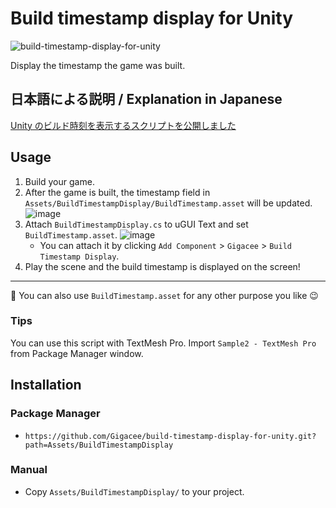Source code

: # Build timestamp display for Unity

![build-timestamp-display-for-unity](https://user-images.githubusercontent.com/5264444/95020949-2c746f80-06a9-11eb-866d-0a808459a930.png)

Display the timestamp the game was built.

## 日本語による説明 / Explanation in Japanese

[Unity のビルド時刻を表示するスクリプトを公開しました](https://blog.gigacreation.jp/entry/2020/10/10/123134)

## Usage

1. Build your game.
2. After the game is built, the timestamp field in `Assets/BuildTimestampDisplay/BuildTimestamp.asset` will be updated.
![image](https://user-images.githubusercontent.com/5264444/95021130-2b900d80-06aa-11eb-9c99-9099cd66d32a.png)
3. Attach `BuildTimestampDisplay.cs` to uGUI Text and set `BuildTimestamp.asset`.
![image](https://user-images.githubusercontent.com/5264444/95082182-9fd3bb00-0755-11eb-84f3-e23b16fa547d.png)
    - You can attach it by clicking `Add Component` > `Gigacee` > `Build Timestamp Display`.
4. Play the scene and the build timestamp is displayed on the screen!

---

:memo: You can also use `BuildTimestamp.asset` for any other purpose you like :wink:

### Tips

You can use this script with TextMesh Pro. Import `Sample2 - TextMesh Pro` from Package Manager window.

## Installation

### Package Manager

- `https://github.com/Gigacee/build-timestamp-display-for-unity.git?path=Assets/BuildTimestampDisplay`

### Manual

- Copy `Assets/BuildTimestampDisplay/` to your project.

┄┄┄┄┄┄

The data is to be returned exactly as it stands, pictures aside.

Source code

: # Build timestamp display for Unity

![build-timestamp-display-for-unity](https://user-images.githubusercontent.com/5264444/95020949-2c746f80-06a9-11eb-866d-0a808459a930.png)

Display the timestamp the game was built.

## 日本語による説明 / Explanation in Japanese

[Unity のビルド時刻を表示するスクリプトを公開しました](https://blog.gigacreation.jp/entry/2020/10/10/123134)

## Usage

1. Build your game.
2. After the game is built, the timestamp field in `Assets/BuildTimestampDisplay/BuildTimestamp.asset` will be updated.
![image](https://user-images.githubusercontent.com/5264444/95021130-2b900d80-06aa-11eb-9c99-9099cd66d32a.png)
3. Attach `BuildTimestampDisplay.cs` to uGUI Text and set `BuildTimestamp.asset`.
![image](https://user-images.githubusercontent.com/5264444/95082182-9fd3bb00-0755-11eb-84f3-e23b16fa547d.png)
    - You can attach it by clicking `Add Component` > `Gigacee` > `Build Timestamp Display`.
4. Play the scene and the build timestamp is displayed on the screen!

---

:memo: You can also use `BuildTimestamp.asset` for any other purpose you like :wink:

### Tips

You can use this script with TextMesh Pro. Import `Sample2 - TextMesh Pro` from Package Manager window.

## Installation

### Package Manager

- `https://github.com/Gigacee/build-timestamp-display-for-unity.git?path=Assets/BuildTimestampDisplay`

### Manual

- Copy `Assets/BuildTimestampDisplay/` to your project.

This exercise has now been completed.